Fair warning: Originally intended as a practicuum - an adolescent's guide to siezing the promise of universal human rights (and civil liberties) from the institutions that bar them, this article seems subject to slide.

Two decades after “creating the internet,” Berners-Lee has recognized that web access is a univeral human right:

…humans have become so reliant on it that access to the Web should now be considered a basic right. In a speech at an MIT symposium, Berners-Lee compared access to the Web with access to water. “Access to the Web is now a human right,” he said. “It’s possible to live without the Web. It’s not possible to live without water. But if you’ve got water, then the difference between somebody who is connected to the Web and is part of the information society, and someone who (is not) is growing bigger and bigger.”

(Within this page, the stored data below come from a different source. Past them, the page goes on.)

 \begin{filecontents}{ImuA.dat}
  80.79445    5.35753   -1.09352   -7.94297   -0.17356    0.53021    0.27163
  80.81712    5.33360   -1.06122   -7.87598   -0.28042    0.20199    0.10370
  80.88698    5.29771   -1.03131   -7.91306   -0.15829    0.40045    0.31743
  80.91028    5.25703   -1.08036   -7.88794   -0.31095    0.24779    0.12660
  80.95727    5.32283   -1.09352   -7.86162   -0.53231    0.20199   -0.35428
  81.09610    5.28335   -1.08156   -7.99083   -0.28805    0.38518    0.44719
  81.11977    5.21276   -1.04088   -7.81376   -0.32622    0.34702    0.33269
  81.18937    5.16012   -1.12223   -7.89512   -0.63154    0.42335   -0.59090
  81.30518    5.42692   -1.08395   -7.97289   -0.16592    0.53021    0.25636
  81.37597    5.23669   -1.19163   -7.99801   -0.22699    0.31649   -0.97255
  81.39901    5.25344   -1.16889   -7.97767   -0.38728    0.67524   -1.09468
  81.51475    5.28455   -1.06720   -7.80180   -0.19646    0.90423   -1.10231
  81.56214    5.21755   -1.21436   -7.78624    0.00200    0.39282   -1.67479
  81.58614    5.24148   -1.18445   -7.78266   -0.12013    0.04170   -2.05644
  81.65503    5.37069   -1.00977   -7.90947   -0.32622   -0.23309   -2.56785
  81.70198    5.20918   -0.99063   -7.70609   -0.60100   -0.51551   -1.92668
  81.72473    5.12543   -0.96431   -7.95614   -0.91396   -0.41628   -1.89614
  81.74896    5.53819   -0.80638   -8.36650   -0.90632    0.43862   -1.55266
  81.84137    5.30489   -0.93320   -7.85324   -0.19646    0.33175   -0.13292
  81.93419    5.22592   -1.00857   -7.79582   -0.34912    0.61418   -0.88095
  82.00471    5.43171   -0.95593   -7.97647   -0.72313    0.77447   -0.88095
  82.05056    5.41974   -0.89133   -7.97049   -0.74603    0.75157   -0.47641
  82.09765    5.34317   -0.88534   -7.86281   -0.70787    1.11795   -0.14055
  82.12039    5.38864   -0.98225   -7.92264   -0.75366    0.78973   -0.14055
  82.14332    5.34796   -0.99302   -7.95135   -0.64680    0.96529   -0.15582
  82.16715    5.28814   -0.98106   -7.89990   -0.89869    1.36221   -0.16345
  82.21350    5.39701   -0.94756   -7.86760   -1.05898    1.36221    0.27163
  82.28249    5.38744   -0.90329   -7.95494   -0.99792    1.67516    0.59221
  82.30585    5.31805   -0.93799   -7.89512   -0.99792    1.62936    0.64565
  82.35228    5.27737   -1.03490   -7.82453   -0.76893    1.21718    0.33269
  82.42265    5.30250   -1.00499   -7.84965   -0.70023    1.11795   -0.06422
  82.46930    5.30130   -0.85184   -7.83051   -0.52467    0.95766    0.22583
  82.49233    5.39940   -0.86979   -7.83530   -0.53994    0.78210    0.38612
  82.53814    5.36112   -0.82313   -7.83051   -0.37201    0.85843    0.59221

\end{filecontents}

Werners Lee, an authority with some clout in technology but perhaps not in political action, echoes action initiated by the United Nations and realized in a few European states:

The United Nations has proposed that Internet access should be a human right. This push was made when it called for universal access to basic communication and information services at the UN Administrative Committee on Coordination. In 2003, during the World Summit on the Information Society, another claim for this was made.[2][3]

In some countries such as Estonia,[4]France,[5]Finland[6] and Greece,[7] Internet access has already been made a human right. (WIkipedia)

Whether pitched as a civil liberty or a universal human right, it seems adolescents in the United States are the last empowered, last enfranchised, the community with the most at stake, and perhaps the one positioned to be the largest threat.

Let’s contend - or perhaps fantasize - that Foucault always intended to address adolescent oppression as his final anaylsis of dynamics power and resistance.

Adolescents, take action to seize your human rights from the institutions that bar you from them - Ironically, as Roosevelt points out, the very institutions with greatest influence on your liberation.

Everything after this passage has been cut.